The Corner

Politics & Policy

The Comey Firing

There’s much we don’t know. Much we need to know. Much we may never know. But my initial reactions to the news of the James Comey firings are:

1) I disagree with many of my friends who say this termination was a long time in coming. I think many of Comey’s decisions are easily criticized. But when you look back at the decisions he made — when he made them — I believe Comey was put in one no-win situation after another, and he made defensible decisions. Hillary Clinton tested the limits of what the system would allow and she put people and institutions in an untenable position. I don’t think Comey should have been fired, but I can see the argument going the other way.

2) That said, I simply don’t buy the case made in the letter from President Trump. I am very skeptical that Attorney General Jeff Sessions was the chief driver of, or lobbyist for, this decision.

I’m also skeptical that Deputy AG Rod Rosentein — on the job for two weeks — pulled the trigger on the firing of the FBI director. This just doesn’t make any sense. Nor does the idea that Donald Trump believes that Comey’s actions during the campaign were grounds for this termination. That fuels the idea that Comey treated Hillary Clinton so unfairly (or according to some, too fairly) that he had to be fired. There’s no reason to believe Donald Trump subscribes to either view.

I suspect Trump wanted to fire Comey and that they scrambled to find a narrative to support it.

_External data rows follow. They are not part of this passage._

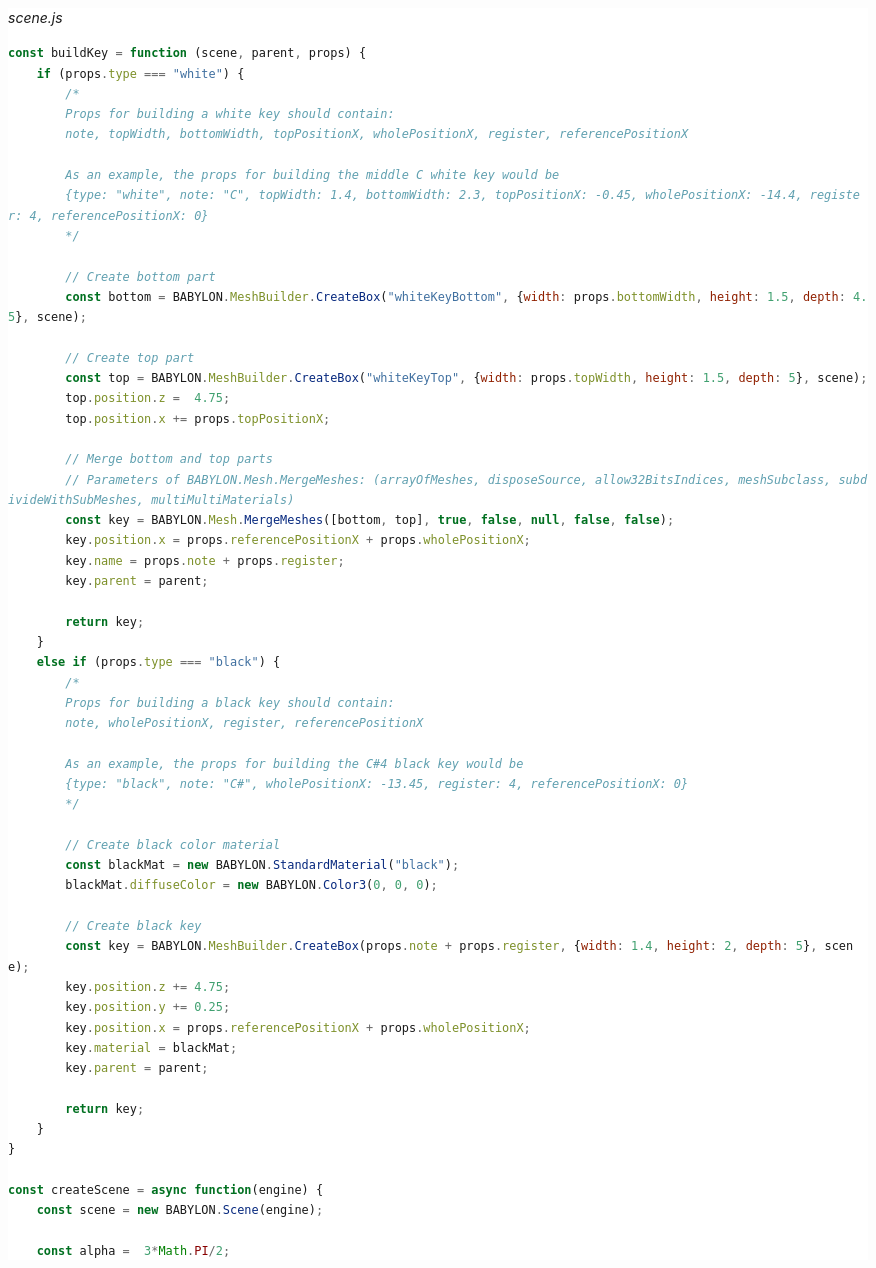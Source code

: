 *scene.js*

```javascript
const buildKey = function (scene, parent, props) {
    if (props.type === "white") {
        /*
        Props for building a white key should contain: 
        note, topWidth, bottomWidth, topPositionX, wholePositionX, register, referencePositionX

        As an example, the props for building the middle C white key would be
        {type: "white", note: "C", topWidth: 1.4, bottomWidth: 2.3, topPositionX: -0.45, wholePositionX: -14.4, register: 4, referencePositionX: 0}
        */

        // Create bottom part
        const bottom = BABYLON.MeshBuilder.CreateBox("whiteKeyBottom", {width: props.bottomWidth, height: 1.5, depth: 4.5}, scene);

        // Create top part
        const top = BABYLON.MeshBuilder.CreateBox("whiteKeyTop", {width: props.topWidth, height: 1.5, depth: 5}, scene);
        top.position.z =  4.75;
        top.position.x += props.topPositionX;

        // Merge bottom and top parts
        // Parameters of BABYLON.Mesh.MergeMeshes: (arrayOfMeshes, disposeSource, allow32BitsIndices, meshSubclass, subdivideWithSubMeshes, multiMultiMaterials)
        const key = BABYLON.Mesh.MergeMeshes([bottom, top], true, false, null, false, false);
        key.position.x = props.referencePositionX + props.wholePositionX;
        key.name = props.note + props.register;
        key.parent = parent;

        return key;
    }
    else if (props.type === "black") {
        /*
        Props for building a black key should contain: 
        note, wholePositionX, register, referencePositionX

        As an example, the props for building the C#4 black key would be
        {type: "black", note: "C#", wholePositionX: -13.45, register: 4, referencePositionX: 0}
        */

        // Create black color material
        const blackMat = new BABYLON.StandardMaterial("black");
        blackMat.diffuseColor = new BABYLON.Color3(0, 0, 0);

        // Create black key
        const key = BABYLON.MeshBuilder.CreateBox(props.note + props.register, {width: 1.4, height: 2, depth: 5}, scene);
        key.position.z += 4.75;
        key.position.y += 0.25;
        key.position.x = props.referencePositionX + props.wholePositionX;
        key.material = blackMat;
        key.parent = parent;

        return key;
    }
}

const createScene = async function(engine) {
    const scene = new BABYLON.Scene(engine);

    const alpha =  3*Math.PI/2;
```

3) I keep reading that this is a “Nixonian” move. I get it. But that’s not clear. President Nixon fired people in the vain hope that he could stop the bleeding. There’s no evidence that Trump was trying to kill an investigation — yet.

4) Moreover, Nixon was a brilliant, cynical politician. I have a hard time seeing the political brilliance in this decision. Trump does not help himself with this line from his letter to Comey:

While I greatly appreciate you informing me, on three separate occasions, that I am not under investigation, I nevertheless concur with the judgment of the Department of Justice that you are not able to effectively lead the Bureau.

I get what President Trump thinks he’s doing by saying this, but politically it’s the equivalent of saying “It’s not about the money.”

5) Also, for a guy who is clearly desperate to get people to move on from the Russia talk, Trump keeps doing things that make it easier to keep that storyline alive. The “wiretapping” tweets breathed new life into that story. But that’s nothing compared to what confirmation hearings for a new FBI director will do to that storyline.

6) Finally, this might have been the right thing to do on the merits. President Trump may even be doing this for all the right — and stated — reasons. But this, too, points to the mess Hillary Clinton created for herself and the country. If Comey needed to be fired — a defensible position — that’s downstream of the hot mess Hillary Clinton dropped on all of us.